Aufwendungen, die im Zusammenhang mit der Pflege einer anderen Person entstehen, können im Rahmen des § 33 EStG nach Abzug einer sog. zumutbaren Belastung steuerlich geltend gemacht werden. Stattdessen kann aus Vereinfachungsgründen auch der Pflege-Pauschbetrag in Anspruch genommen werden, wenn die Pflege entweder in der eigenen Wohnung oder in der Wohnung des Pflegebedürftigen persönlich durchgeführt wird.

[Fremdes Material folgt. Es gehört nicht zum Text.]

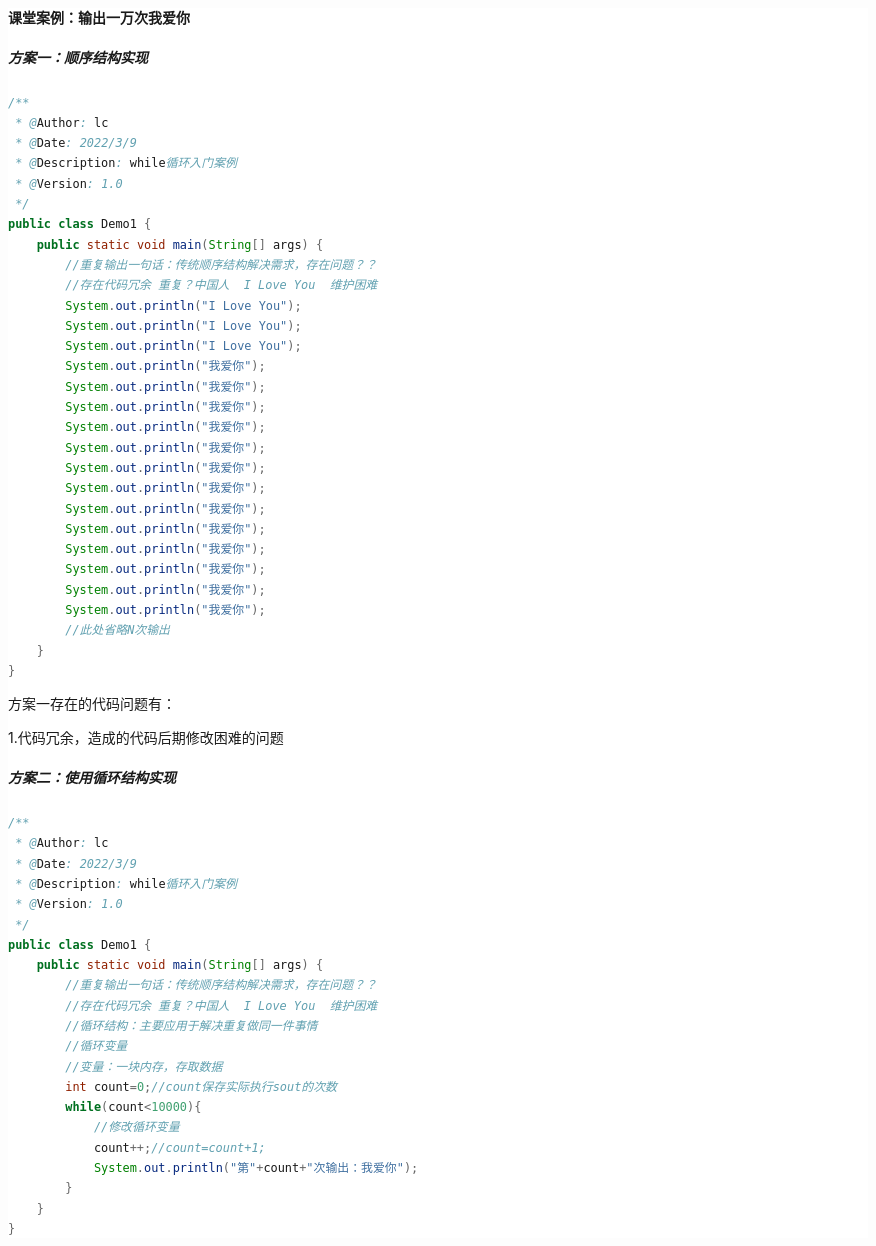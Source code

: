 #### 课堂案例：输出一万次我爱你

##### 方案一：顺序结构实现

```java
/**
 * @Author: lc
 * @Date: 2022/3/9
 * @Description: while循环入门案例
 * @Version: 1.0
 */
public class Demo1 {
	public static void main(String[] args) {
		//重复输出一句话：传统顺序结构解决需求，存在问题？？
		//存在代码冗余 重复？中国人  I Love You  维护困难
		System.out.println("I Love You");
		System.out.println("I Love You");
		System.out.println("I Love You");
		System.out.println("我爱你");
		System.out.println("我爱你");
		System.out.println("我爱你");
		System.out.println("我爱你");
		System.out.println("我爱你");
		System.out.println("我爱你");
		System.out.println("我爱你");
		System.out.println("我爱你");
		System.out.println("我爱你");
		System.out.println("我爱你");
		System.out.println("我爱你");
		System.out.println("我爱你");
		System.out.println("我爱你");
        //此处省略N次输出
	}
}

```

方案一存在的代码问题有：

1.代码冗余，造成的代码后期修改困难的问题

##### 方案二：使用循环结构实现

```java
/**
 * @Author: lc
 * @Date: 2022/3/9
 * @Description: while循环入门案例
 * @Version: 1.0
 */
public class Demo1 {
	public static void main(String[] args) {
		//重复输出一句话：传统顺序结构解决需求，存在问题？？
		//存在代码冗余 重复？中国人  I Love You  维护困难
		//循环结构：主要应用于解决重复做同一件事情
		//循环变量
		//变量：一块内存，存取数据
		int count=0;//count保存实际执行sout的次数
		while(count<10000){
			//修改循环变量
			count++;//count=count+1;
			System.out.println("第"+count+"次输出：我爱你");
		}		
	}
}

```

Die Höhe des Pauschbetrags richtet sich im Wesentlichen allein nach dem Pflegegrad (vgl. § 33b Abs. 6 EStG):
- bei Pflegegrad 2 = 600 Euro
- bei Pflegegrad 3 = 1.100 Euro
- bei Pflegegrad 4 oder 5 = 1.800 Euro
Damit stellt sich die Frage, ob der Pauschbetrag auch dann in Betracht kommt, wenn nur geringfügige Pflegeleistungen erbracht werden. Höchstrichterliche Rechtsprechung zu dieser Frage liegt nicht vor. Die Finanzgerichte setzen allerdings voraus, dass ein gewisser Mindestumfang an Pflegeleistungen erbracht werden muss, um den Pflege-Pauschbetrag zu erhalten. Das Sächsische Finanzgericht19 hat jetzt bestätigt, dass dafür mindestens 10% der insgesamt erforderlichen Pflegeleistungen erbracht werden müssen.
19 Sächsisches FG vom 24.01.2024 2 K 936/23 (EFG 2024 S. 1394); vgl. auch FG München vom 14.02.1995 16 K 2261/94 (EFG 1995 S. 722) und FG Düsseldorf vom 13.11.2017 15 K 3228/16 (EFG 2018 S. 567); alle Entscheidungen sind rechtskräftig.